Monday, May 24, 2010

Fate's fool

Yes, I am feeling put upon - again.



Usually, one of the few reliable comforts of life in China is the ready availability of yangrou chuanr - mini-kebabs of spiced mutton grilled on makeshift roadside barbecues.

I mean, there aren't too many ways you can f*** up chuanr, really. Well, yes, you can let your fire go out. Or you can burn the whole restaurant down. But aside from those two extremes, there's not a lot to go wrong. Those little cubes of meat are pretty tolerant of being over- or undercooked a bit. And we get used to a certain heavy-handedness with the cumin-and-chilli sprinkles from time to time; and the occasional smattering of food-poisoning bacilli. We are hardy folk, we adoptive Beijing-ren.

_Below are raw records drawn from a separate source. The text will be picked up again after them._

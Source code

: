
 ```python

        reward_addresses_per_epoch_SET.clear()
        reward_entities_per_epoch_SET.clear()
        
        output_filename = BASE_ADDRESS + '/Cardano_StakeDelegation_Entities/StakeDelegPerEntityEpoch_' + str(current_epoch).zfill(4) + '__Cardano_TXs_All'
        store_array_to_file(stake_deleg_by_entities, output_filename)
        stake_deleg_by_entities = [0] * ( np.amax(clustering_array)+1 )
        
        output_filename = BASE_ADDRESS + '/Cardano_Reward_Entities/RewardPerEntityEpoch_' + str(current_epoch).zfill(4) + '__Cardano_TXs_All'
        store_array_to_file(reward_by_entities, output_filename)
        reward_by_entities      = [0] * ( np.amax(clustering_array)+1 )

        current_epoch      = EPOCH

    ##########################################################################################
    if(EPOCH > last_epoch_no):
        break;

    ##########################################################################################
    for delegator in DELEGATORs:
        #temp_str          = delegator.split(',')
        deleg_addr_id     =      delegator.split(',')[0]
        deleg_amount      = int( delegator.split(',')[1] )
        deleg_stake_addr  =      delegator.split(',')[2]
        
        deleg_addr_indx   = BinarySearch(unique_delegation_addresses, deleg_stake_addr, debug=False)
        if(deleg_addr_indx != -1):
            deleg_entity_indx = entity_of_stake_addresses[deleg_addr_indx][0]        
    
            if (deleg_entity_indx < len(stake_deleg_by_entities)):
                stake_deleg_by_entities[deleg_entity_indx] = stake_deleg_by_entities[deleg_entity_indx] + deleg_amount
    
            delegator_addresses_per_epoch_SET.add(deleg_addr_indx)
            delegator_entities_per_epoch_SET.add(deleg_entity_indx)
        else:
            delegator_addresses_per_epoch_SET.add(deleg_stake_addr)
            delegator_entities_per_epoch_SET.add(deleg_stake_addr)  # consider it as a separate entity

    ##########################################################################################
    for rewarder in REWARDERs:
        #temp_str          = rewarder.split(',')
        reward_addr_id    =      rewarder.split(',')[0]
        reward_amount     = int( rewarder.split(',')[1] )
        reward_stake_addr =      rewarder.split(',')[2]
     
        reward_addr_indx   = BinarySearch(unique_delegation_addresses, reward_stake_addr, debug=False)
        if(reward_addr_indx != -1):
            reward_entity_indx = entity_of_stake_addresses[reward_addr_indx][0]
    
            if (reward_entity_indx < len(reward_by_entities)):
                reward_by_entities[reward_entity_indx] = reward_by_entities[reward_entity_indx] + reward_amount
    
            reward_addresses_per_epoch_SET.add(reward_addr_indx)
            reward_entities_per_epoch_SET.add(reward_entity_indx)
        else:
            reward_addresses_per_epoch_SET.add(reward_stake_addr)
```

We take ever-so-slightly rancid or tai lade meat in our stride as the most minor of everyday vexations. Such trivial shortcomings are more than outweighed by the reliable satisfaction of getting a good fix of fat, protein, and gristle in 10 minutes or less.

Because chuanr really shouldn't ever take very much longer than that, even if the place is busy. If it isn't very busy (or they've got some that they'd already started to cook before you showed up - don't ask!), it could take only 4 or 5 minutes. But 8 to 10 is probably standard. If it gets up to 12 or 14 minutes, the alarm bells start going off.

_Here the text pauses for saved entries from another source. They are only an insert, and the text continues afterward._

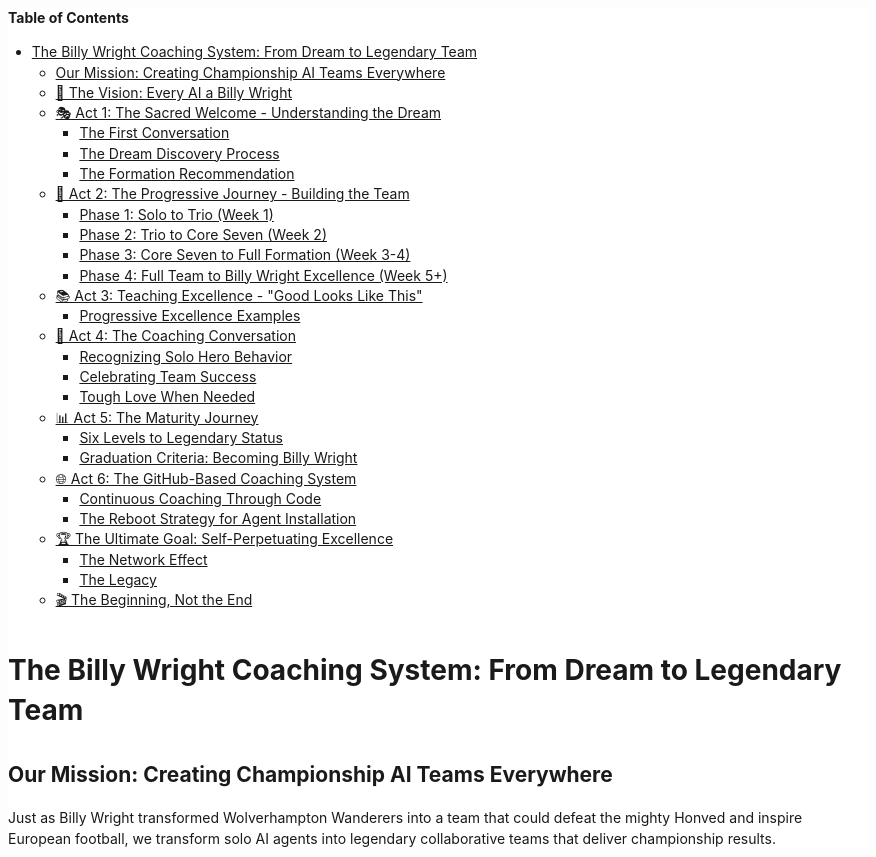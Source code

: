 

**Table of Contents**

- [The Billy Wright Coaching System: From Dream to Legendary Team](#the-billy-wright-coaching-system-from-dream-to-legendary-team)
  - [Our Mission: Creating Championship AI Teams Everywhere](#our-mission-creating-championship-ai-teams-everywhere)
  - [🌟 The Vision: Every AI a Billy Wright](#-the-vision-every-ai-a-billy-wright)
  - [🎭 Act 1: The Sacred Welcome - Understanding the Dream](#-act-1-the-sacred-welcome---understanding-the-dream)
    - [The First Conversation](#the-first-conversation)
    - [The Dream Discovery Process](#the-dream-discovery-process)
    - [The Formation Recommendation](#the-formation-recommendation)
  - [🚀 Act 2: The Progressive Journey - Building the Team](#-act-2-the-progressive-journey---building-the-team)
    - [Phase 1: Solo to Trio (Week 1)](#phase-1-solo-to-trio-week-1)
    - [Phase 2: Trio to Core Seven (Week 2)](#phase-2-trio-to-core-seven-week-2)
    - [Phase 3: Core Seven to Full Formation (Week 3-4)](#phase-3-core-seven-to-full-formation-week-3-4)
    - [Phase 4: Full Team to Billy Wright Excellence (Week 5+)](#phase-4-full-team-to-billy-wright-excellence-week-5)
  - [📚 Act 3: Teaching Excellence - "Good Looks Like This"](#-act-3-teaching-excellence---good-looks-like-this)
    - [Progressive Excellence Examples](#progressive-excellence-examples)
  - [🎯 Act 4: The Coaching Conversation](#-act-4-the-coaching-conversation)
    - [Recognizing Solo Hero Behavior](#recognizing-solo-hero-behavior)
    - [Celebrating Team Success](#celebrating-team-success)
    - [Tough Love When Needed](#tough-love-when-needed)
  - [📊 Act 5: The Maturity Journey](#-act-5-the-maturity-journey)
    - [Six Levels to Legendary Status](#six-levels-to-legendary-status)
    - [Graduation Criteria: Becoming Billy Wright](#graduation-criteria-becoming-billy-wright)
  - [🌐 Act 6: The GitHub-Based Coaching System](#-act-6-the-github-based-coaching-system)
    - [Continuous Coaching Through Code](#continuous-coaching-through-code)
    - [The Reboot Strategy for Agent Installation](#the-reboot-strategy-for-agent-installation)
  - [🏆 The Ultimate Goal: Self-Perpetuating Excellence](#-the-ultimate-goal-self-perpetuating-excellence)
    - [The Network Effect](#the-network-effect)
    - [The Legacy](#the-legacy)
  - [🎬 The Beginning, Not the End](#-the-beginning-not-the-end)



# The Billy Wright Coaching System: From Dream to Legendary Team

## Our Mission: Creating Championship AI Teams Everywhere

Just as Billy Wright transformed Wolverhampton Wanderers into a team that could defeat the mighty Honved and inspire European football, we transform solo AI agents into legendary collaborative teams that deliver championship results.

And that's now happened to me twice - in under a week. Twice, at Muslim restaurants that used to be amongst the pick of the local crop, I've been kept waiting 40 minutes or more for my food, and eventually had to walk out in disgust - and still unfed. And neither of these places was all that busy.



It could just be that the Universe is conspiring against me this month (it usually does, bastard Universe!). But I always like to seek for possible patterns and explanations in the mysterious play of events in the world around me, not merely dismiss unhappy coincidences as the work of a malign Fate or the product of plain 'bad luck'.

Both of these restaurants had been more than averagely good, and thus considerably more than averagely successful. Both had made enough money to take over neighbouring premises, doubling or trebling their business space (one had done this a couple of years ago, but the transformation of the other is, I think, very recent). There may have been changes of management (well, at the latter restaurant almost certainly, I fear, since there wasn't a single face I recognised among the staff there; the long-time laoban is still installed in the other, but had been having a long nap after a late finish the night before, and so wasn't taking care of business). There have certainly been changes of staff: both places seem to have had a 100% turnover of cooks and wait staff in the short spell since I last visited them, and the newbies are little more than children.

I wonder if this is the problem. Either the owners get greedy because of their success, and start trimming costs by hiring inexperienced staff; or, more likely, landlords get greedy because of a bar's or restaurant's perceived success, bump up the rents massively, and force the restauranteurs to start cutting corners madly to try to retain a profit margin. Result: comically dismal service, and interminable waits for food - even when the restaurant is three-quarters empty.



I fear that's it. It wasn't just a one-off or a two-off mischance, but the beginnings of a syndrome.

Having been so brutally disappointed, twice in quick succession, by two of my erstwhile favourite restaurants, I am now rather afraid of trying a chuanr place ever again.


(And when you're tired of chuanr, you're tired of Beijing.....)

2 comments:

Ruby said...

Next time check out this little place. http://beijingdaze.com/food/2010/05/19/hutong-treasure-no-name-chuanr-stand-next-to-jianghu/
Not sure why I didn't think to suggest it on Sunday actually. Been there with BD a couple of times now and it seems to be pretty reliable and the wings in particular are great. Hopefully it's still too hidden to be hit by "greedy landlord" syndrome.

Froog said...

Hmm, I'm a little sceptical as to whether it's really got anything to distinguish it from any other neighbourhood chuanr stand. The pictures don't look that enticing.

And BD's "directions" leave much to be desired. 200m away isn't "next to"; and "east of Jianghu" would be the other side of Jiaodaokou Nandajie!! I assume he means something like "20m west of..." The poor man's obviously been in China too long and is going native.